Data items
+++

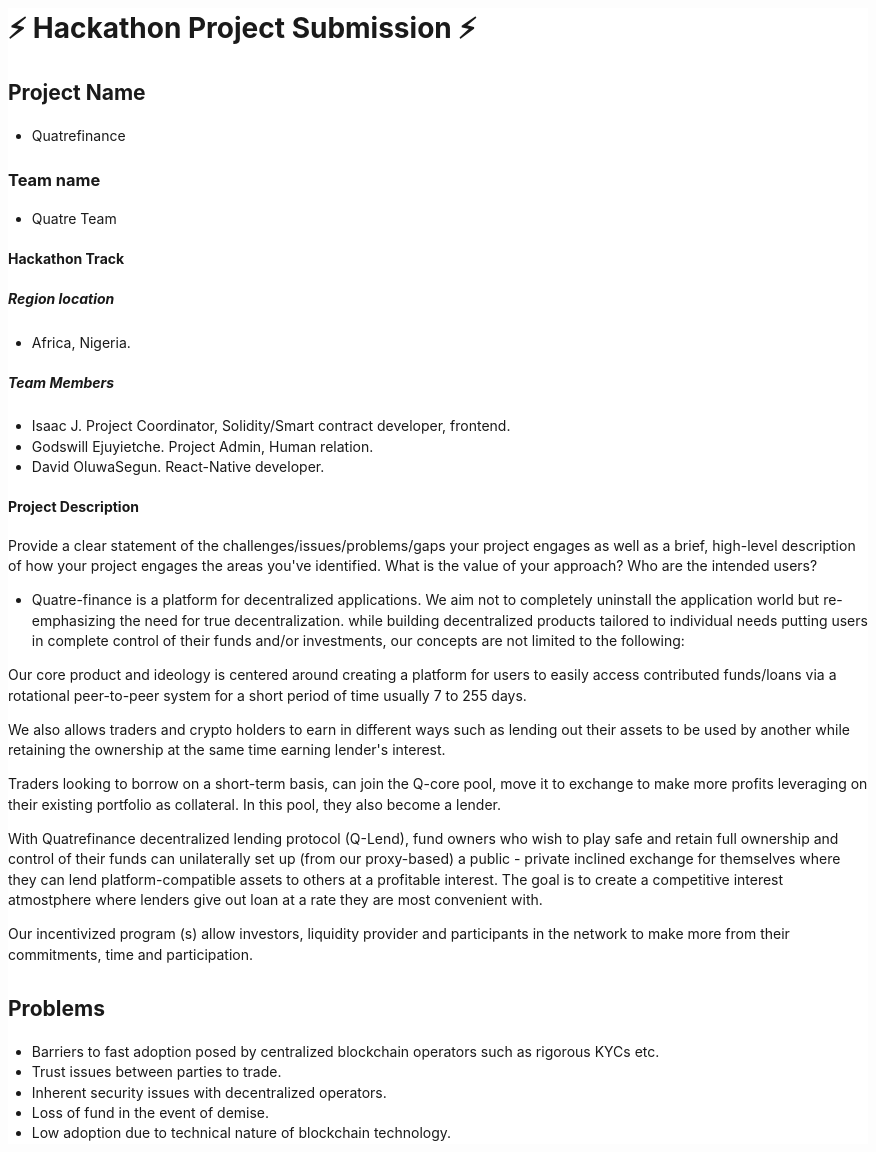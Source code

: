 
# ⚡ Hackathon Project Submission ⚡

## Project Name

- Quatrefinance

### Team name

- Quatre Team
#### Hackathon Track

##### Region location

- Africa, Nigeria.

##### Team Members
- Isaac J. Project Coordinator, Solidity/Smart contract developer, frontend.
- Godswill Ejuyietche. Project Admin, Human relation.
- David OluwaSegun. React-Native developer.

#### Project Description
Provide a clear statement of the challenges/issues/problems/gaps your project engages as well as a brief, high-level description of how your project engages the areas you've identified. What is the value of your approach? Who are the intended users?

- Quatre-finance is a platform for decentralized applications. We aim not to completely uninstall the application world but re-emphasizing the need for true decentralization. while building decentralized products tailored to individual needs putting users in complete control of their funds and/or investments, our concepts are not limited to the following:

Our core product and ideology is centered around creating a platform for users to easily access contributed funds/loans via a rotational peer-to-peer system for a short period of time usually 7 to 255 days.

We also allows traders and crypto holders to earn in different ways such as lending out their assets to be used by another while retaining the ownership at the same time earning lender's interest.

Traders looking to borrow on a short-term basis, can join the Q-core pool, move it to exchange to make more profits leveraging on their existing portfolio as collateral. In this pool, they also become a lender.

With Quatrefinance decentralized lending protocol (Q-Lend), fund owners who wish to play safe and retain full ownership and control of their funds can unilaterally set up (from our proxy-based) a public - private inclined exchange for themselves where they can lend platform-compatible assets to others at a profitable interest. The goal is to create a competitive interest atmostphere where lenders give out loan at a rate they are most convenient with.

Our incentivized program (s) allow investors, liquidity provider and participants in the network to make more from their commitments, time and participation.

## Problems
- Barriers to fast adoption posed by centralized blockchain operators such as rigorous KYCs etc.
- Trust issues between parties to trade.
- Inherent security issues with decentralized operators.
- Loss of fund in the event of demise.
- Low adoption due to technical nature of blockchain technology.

+++

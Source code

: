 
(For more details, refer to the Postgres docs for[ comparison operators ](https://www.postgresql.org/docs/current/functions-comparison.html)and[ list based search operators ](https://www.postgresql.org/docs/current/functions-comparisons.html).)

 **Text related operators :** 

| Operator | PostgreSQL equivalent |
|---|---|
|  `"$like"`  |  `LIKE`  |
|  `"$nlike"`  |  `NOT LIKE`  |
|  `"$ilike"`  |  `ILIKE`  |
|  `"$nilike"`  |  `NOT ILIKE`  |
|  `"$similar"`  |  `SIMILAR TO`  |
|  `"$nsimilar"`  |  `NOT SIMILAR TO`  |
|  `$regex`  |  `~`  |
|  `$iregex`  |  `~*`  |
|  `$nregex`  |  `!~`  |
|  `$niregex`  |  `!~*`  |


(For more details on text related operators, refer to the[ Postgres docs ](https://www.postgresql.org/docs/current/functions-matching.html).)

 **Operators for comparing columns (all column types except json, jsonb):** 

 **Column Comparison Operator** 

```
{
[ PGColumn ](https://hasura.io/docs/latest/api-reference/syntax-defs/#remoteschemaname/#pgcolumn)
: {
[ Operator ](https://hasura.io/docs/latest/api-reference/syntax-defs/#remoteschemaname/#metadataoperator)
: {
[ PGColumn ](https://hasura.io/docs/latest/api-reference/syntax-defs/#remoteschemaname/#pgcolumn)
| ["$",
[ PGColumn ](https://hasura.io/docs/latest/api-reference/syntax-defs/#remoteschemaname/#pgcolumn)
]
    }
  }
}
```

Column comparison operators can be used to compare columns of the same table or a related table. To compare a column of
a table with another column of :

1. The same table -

+++

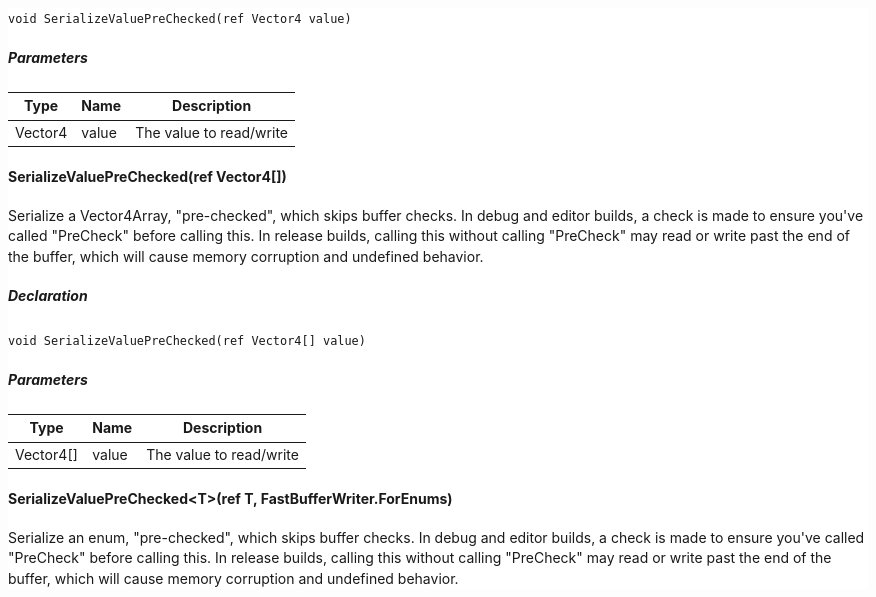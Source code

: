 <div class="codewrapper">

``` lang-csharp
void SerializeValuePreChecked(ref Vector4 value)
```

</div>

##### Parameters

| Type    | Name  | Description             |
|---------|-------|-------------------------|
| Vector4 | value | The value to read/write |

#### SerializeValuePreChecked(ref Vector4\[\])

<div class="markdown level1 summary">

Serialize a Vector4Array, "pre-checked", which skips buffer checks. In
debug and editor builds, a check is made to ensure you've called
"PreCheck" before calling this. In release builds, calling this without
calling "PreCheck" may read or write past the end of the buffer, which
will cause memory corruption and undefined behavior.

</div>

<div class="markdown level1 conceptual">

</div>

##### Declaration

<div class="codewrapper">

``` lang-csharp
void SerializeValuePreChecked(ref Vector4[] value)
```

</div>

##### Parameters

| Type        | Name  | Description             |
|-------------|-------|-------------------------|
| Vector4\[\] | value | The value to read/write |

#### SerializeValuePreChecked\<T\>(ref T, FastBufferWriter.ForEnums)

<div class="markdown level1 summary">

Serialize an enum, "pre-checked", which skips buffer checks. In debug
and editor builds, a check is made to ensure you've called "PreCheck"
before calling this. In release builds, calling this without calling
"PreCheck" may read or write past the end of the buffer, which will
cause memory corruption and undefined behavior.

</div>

+++

▶ _Goal of the exercise_: Return, from the data, each line that has the word "past" in it.

▶ _Exercise answer_:
calling "PreCheck" may read or write past the end of the buffer, which
"PreCheck" may read or write past the end of the buffer, which will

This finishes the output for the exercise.